--- Records for this task ---
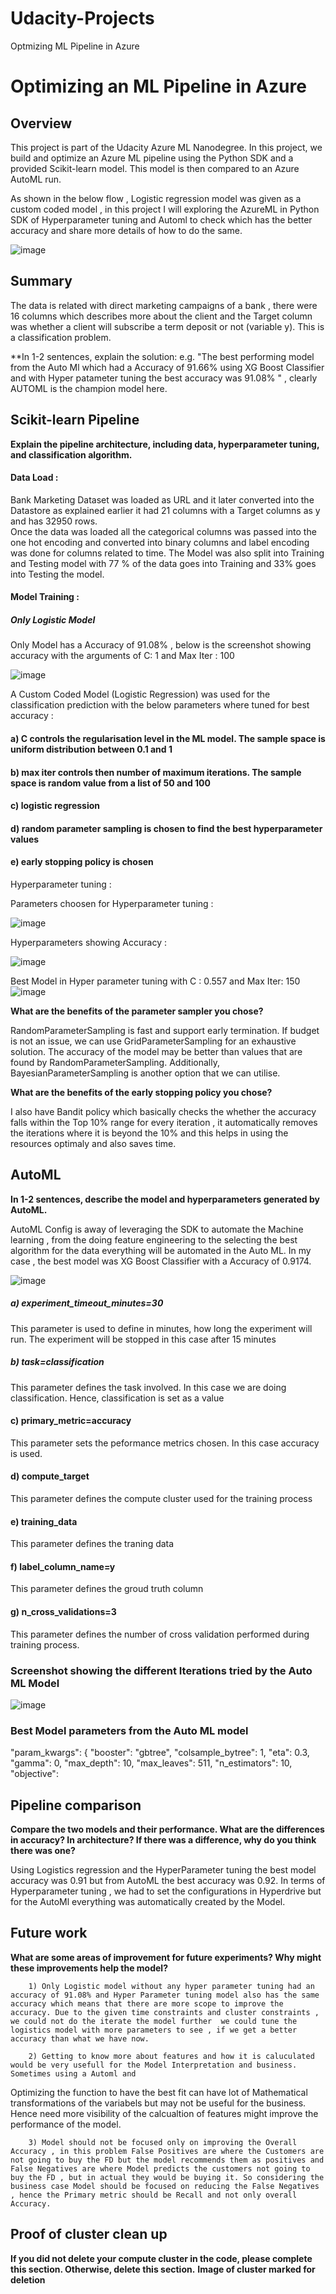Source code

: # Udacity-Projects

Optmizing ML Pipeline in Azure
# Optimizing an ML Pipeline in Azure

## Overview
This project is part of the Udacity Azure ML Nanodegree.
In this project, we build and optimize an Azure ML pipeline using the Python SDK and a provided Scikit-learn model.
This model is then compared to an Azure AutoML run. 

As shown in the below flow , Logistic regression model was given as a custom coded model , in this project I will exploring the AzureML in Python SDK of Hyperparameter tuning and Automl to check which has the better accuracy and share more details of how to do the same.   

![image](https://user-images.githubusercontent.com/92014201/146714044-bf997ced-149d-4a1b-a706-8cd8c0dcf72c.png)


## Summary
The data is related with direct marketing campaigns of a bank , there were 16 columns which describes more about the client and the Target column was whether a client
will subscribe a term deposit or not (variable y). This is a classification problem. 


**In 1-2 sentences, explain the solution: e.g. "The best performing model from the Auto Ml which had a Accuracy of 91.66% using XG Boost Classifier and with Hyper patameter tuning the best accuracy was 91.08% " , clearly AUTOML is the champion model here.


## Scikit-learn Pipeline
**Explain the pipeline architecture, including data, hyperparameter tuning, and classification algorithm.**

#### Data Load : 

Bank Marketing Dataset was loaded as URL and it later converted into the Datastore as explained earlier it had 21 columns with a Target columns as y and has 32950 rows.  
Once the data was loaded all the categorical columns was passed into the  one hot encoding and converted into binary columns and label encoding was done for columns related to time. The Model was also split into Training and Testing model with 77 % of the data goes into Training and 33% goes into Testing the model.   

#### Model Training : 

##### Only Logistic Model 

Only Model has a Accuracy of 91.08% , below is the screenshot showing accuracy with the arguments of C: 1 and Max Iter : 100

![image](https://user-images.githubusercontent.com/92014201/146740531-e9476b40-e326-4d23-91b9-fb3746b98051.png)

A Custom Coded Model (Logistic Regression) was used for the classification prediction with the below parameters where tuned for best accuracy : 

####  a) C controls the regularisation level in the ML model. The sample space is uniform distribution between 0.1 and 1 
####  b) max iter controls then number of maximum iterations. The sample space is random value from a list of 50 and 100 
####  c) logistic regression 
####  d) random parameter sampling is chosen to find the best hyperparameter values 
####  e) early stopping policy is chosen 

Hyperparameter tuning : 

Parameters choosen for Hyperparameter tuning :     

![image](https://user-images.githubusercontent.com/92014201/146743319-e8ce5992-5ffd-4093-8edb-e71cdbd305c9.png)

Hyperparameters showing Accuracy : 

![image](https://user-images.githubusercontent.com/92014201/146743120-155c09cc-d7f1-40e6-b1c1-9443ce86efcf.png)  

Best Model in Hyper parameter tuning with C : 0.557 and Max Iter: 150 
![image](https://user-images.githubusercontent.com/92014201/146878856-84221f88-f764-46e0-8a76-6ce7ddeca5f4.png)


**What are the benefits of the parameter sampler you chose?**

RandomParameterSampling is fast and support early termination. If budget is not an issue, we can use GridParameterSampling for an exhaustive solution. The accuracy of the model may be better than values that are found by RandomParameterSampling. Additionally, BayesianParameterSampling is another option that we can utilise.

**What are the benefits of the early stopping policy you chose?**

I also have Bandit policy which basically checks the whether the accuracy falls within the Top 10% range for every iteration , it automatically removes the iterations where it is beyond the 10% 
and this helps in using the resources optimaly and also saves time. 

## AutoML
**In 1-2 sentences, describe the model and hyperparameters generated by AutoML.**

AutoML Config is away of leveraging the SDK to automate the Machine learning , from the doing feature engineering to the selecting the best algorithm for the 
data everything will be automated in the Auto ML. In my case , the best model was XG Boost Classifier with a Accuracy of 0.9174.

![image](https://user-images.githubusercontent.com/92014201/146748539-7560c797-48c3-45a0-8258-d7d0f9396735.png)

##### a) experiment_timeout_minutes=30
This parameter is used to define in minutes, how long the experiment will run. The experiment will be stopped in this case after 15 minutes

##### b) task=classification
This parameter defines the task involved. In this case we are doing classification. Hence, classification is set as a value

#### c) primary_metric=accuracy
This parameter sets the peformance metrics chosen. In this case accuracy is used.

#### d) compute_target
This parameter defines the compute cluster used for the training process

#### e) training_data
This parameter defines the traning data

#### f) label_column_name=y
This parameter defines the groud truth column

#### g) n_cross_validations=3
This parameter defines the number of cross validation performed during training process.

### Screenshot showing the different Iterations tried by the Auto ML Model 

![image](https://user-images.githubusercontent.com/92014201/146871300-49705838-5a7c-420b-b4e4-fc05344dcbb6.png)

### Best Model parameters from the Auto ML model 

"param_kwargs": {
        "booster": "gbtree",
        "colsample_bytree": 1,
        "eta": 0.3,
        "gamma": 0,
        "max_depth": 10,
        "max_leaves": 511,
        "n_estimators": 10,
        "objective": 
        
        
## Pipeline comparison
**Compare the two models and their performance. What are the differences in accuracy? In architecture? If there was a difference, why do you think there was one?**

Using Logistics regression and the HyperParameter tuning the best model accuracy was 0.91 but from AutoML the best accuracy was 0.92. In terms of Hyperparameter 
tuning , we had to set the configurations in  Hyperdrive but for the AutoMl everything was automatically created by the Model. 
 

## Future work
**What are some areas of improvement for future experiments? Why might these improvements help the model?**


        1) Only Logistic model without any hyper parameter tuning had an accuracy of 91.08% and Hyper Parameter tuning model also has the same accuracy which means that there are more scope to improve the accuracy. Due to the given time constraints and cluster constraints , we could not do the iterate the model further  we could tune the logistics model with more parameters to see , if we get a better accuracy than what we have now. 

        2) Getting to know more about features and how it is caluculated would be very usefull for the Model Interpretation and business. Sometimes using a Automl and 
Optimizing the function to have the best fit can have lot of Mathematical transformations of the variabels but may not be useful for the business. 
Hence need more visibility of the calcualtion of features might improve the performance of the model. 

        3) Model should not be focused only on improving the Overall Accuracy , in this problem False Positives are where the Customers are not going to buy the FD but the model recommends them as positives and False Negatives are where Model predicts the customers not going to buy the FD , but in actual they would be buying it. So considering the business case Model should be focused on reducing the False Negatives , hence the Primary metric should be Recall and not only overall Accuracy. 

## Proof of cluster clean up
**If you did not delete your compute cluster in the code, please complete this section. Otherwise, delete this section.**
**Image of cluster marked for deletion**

--- Work item ---
Wherever the string "features" appears in the entries above, list that line.

--- Exercise result ---
        2) Getting to know more about features and how it is caluculated would be very usefull for the Model Interpretation and business. Sometimes using a Automl and 
Hence need more visibility of the calcualtion of features might improve the performance of the model. 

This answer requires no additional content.